**TASK INSTRUCTIONS:**
Below is a listing; transcribe it exactly but without any images.

**SOURCE MATERIAL:**
____

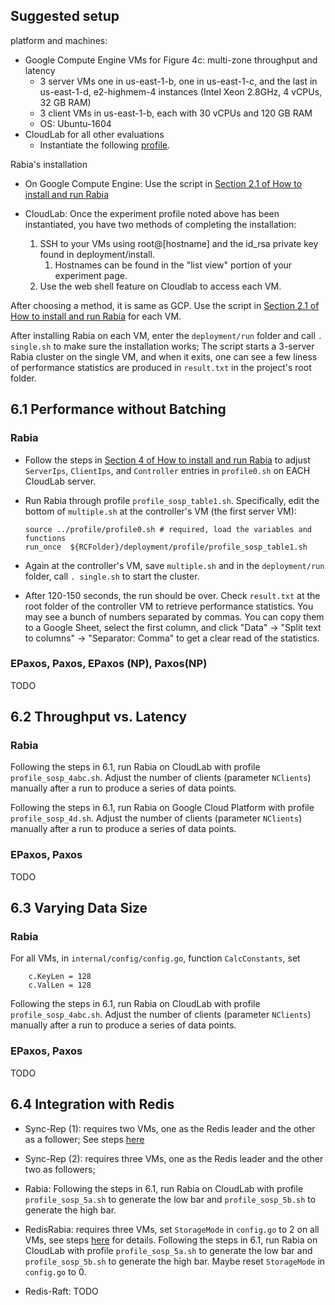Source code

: ## Suggested setup

platform and machines: 

- Google Compute Engine VMs for Figure 4c: multi-zone throughput and latency
    - 3 server VMs one in us-east-1-b, one in us-east-1-c, and the last in us-east-1-d,
      e2-highmem-4 instances (Intel Xeon 2.8GHz, 4 vCPUs, 32 GB RAM)
    - 3 client VMs in us-east-1-b, each with 30 vCPUs and 120 GB RAM
    - OS: Ubuntu-1604
- CloudLab for all other evaluations
    - Instantiate the following [profile](https://www.cloudlab.us/show-profile.php?uuid=1af34047-fb02-11eb-84f8-e4434b2381fc).

Rabia's installation
- On Google Compute Engine: Use the script in [Section 2.1 of How to install and run Rabia](run-rabia.md#21-on-a-cluster-of-newly-instantiated-vms)
    
- CloudLab: Once the experiment profile noted above has been instantiated, you have two methods of completing the installation:
  1. SSH to your VMs using root@[hostname] and the id_rsa private key found in deployment/install. 
      1. Hostnames can be found in the "list view" portion of your experiment page.
  2. Use the web shell feature on Cloudlab to access each VM.
     
After choosing a method, it is same as GCP. Use the script in [Section 2.1 of How to install and run Rabia](run-rabia.md#21-on-a-cluster-of-newly-instantiated-vms) for each VM.

After installing Rabia on each VM, enter the `deployment/run` folder and 
call `. single.sh` to make sure the installation works; The script starts
a 3-server Rabia cluster on the single VM, and when it exits, one can see
a few liness of performance statistics are produced in `result.txt` in the
project's root folder.


## 6.1 Performance without Batching

### Rabia

- Follow the steps in [Section 4 of How to install and run Rabia](run-rabia.md#4-run-and-benchmark-rabia-on-a-cluster-of-vms)
to adjust `ServerIps`, `ClientIps`, and `Controller` entries in `profile0.sh` on EACH CloudLab server. 

- Run Rabia through profile `profile_sosp_table1.sh`. Specifically, edit the bottom of `multiple.sh` at the controller's
  VM (the first server VM):
      
      source ../profile/profile0.sh # required, load the variables and functions
      run_once  ${RCFolder}/deployment/profile/profile_sosp_table1.sh

- Again at the controller's VM, save `multiple.sh` and in the `deployment/run` folder, call `. single.sh`  to start the cluster.

- After 120-150 seconds, the run should be over. Check `result.txt` at the root folder of the controller VM to retrieve performance statistics.
  You may see a bunch of numbers separated by commas. You can copy them to a Google Sheet, select the first column, and 
  click "Data" -> "Split text to columns" -> "Separator: Comma" to get a clear read of the statistics.

### EPaxos, Paxos, EPaxos (NP), Paxos(NP)

TODO

## 6.2 Throughput vs. Latency

### Rabia

Following the steps in 6.1, run Rabia on CloudLab with profile `profile_sosp_4abc.sh`. 
Adjust the number of clients (parameter `NClients`) manually after a run to produce a series of data points.

Following the steps in 6.1, run Rabia on Google Cloud Platform with profile `profile_sosp_4d.sh`.
Adjust the number of clients (parameter `NClients`) manually after a run to produce a series of data points.

### EPaxos, Paxos

TODO


## 6.3 Varying Data Size

### Rabia

For all VMs, in `internal/config/config.go`, function `CalcConstants`, set 

    	c.KeyLen = 128
    	c.ValLen = 128

Following the steps in 6.1, run Rabia on CloudLab with profile `profile_sosp_4abc.sh`.
Adjust the number of clients (parameter `NClients`) manually after a run to produce a series of data points.
  

### EPaxos, Paxos

TODO

## 6.4 Integration with Redis

- Sync-Rep (1): requires two VMs, one as the Redis leader and the other as a follower; See steps [here](run-redis-sync-rep.md)

- Sync-Rep (2): requires three VMs, one as the Redis leader and the other two as followers;

- Rabia: Following the steps in 6.1, run Rabia on CloudLab with profile `profile_sosp_5a.sh` to generate the low bar and
  `profile_sosp_5b.sh` to generate the high bar.
  
- RedisRabia: requires three VMs, set `StorageMode` in `config.go` to 2 on all VMs, see steps [here](run-rabia.md#5-run-rabia-redis) for details.
  Following the steps in 6.1, run Rabia on CloudLab with profile `profile_sosp_5a.sh` to generate the low bar and
  `profile_sosp_5b.sh` to generate the high bar. Maybe reset `StorageMode` in `config.go` to 0.

- Redis-Raft: TODO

____

**YOUR SOLUTION:**
Source code

: ## Suggested setup

platform and machines: 

- Google Compute Engine VMs for Figure 4c: multi-zone throughput and latency
    - 3 server VMs one in us-east-1-b, one in us-east-1-c, and the last in us-east-1-d,
      e2-highmem-4 instances (Intel Xeon 2.8GHz, 4 vCPUs, 32 GB RAM)
    - 3 client VMs in us-east-1-b, each with 30 vCPUs and 120 GB RAM
    - OS: Ubuntu-1604
- CloudLab for all other evaluations
    - Instantiate the following [profile](https://www.cloudlab.us/show-profile.php?uuid=1af34047-fb02-11eb-84f8-e4434b2381fc).

Rabia's installation
- On Google Compute Engine: Use the script in [Section 2.1 of How to install and run Rabia](run-rabia.md#21-on-a-cluster-of-newly-instantiated-vms)
    
- CloudLab: Once the experiment profile noted above has been instantiated, you have two methods of completing the installation:
  1. SSH to your VMs using root@[hostname] and the id_rsa private key found in deployment/install. 
      1. Hostnames can be found in the "list view" portion of your experiment page.
  2. Use the web shell feature on Cloudlab to access each VM.
     
After choosing a method, it is same as GCP. Use the script in [Section 2.1 of How to install and run Rabia](run-rabia.md#21-on-a-cluster-of-newly-instantiated-vms) for each VM.

After installing Rabia on each VM, enter the `deployment/run` folder and 
call `. single.sh` to make sure the installation works; The script starts
a 3-server Rabia cluster on the single VM, and when it exits, one can see
a few liness of performance statistics are produced in `result.txt` in the
project's root folder.


## 6.1 Performance without Batching

### Rabia

- Follow the steps in [Section 4 of How to install and run Rabia](run-rabia.md#4-run-and-benchmark-rabia-on-a-cluster-of-vms)
to adjust `ServerIps`, `ClientIps`, and `Controller` entries in `profile0.sh` on EACH CloudLab server. 

- Run Rabia through profile `profile_sosp_table1.sh`. Specifically, edit the bottom of `multiple.sh` at the controller's
  VM (the first server VM):
      
      source ../profile/profile0.sh # required, load the variables and functions
      run_once  ${RCFolder}/deployment/profile/profile_sosp_table1.sh

- Again at the controller's VM, save `multiple.sh` and in the `deployment/run` folder, call `. single.sh`  to start the cluster.

- After 120-150 seconds, the run should be over. Check `result.txt` at the root folder of the controller VM to retrieve performance statistics.
  You may see a bunch of numbers separated by commas. You can copy them to a Google Sheet, select the first column, and 
  click "Data" -> "Split text to columns" -> "Separator: Comma" to get a clear read of the statistics.

### EPaxos, Paxos, EPaxos (NP), Paxos(NP)

TODO

## 6.2 Throughput vs. Latency

### Rabia

Following the steps in 6.1, run Rabia on CloudLab with profile `profile_sosp_4abc.sh`. 
Adjust the number of clients (parameter `NClients`) manually after a run to produce a series of data points.

Following the steps in 6.1, run Rabia on Google Cloud Platform with profile `profile_sosp_4d.sh`.
Adjust the number of clients (parameter `NClients`) manually after a run to produce a series of data points.

### EPaxos, Paxos

TODO


## 6.3 Varying Data Size

### Rabia

For all VMs, in `internal/config/config.go`, function `CalcConstants`, set 

    	c.KeyLen = 128
    	c.ValLen = 128

Following the steps in 6.1, run Rabia on CloudLab with profile `profile_sosp_4abc.sh`.
Adjust the number of clients (parameter `NClients`) manually after a run to produce a series of data points.
  

### EPaxos, Paxos

TODO

## 6.4 Integration with Redis

- Sync-Rep (1): requires two VMs, one as the Redis leader and the other as a follower; See steps [here](run-redis-sync-rep.md)

- Sync-Rep (2): requires three VMs, one as the Redis leader and the other two as followers;

- Rabia: Following the steps in 6.1, run Rabia on CloudLab with profile `profile_sosp_5a.sh` to generate the low bar and
  `profile_sosp_5b.sh` to generate the high bar.
  
- RedisRabia: requires three VMs, set `StorageMode` in `config.go` to 2 on all VMs, see steps [here](run-rabia.md#5-run-rabia-redis) for details.
  Following the steps in 6.1, run Rabia on CloudLab with profile `profile_sosp_5a.sh` to generate the low bar and
  `profile_sosp_5b.sh` to generate the high bar. Maybe reset `StorageMode` in `config.go` to 0.

- Redis-Raft: TODO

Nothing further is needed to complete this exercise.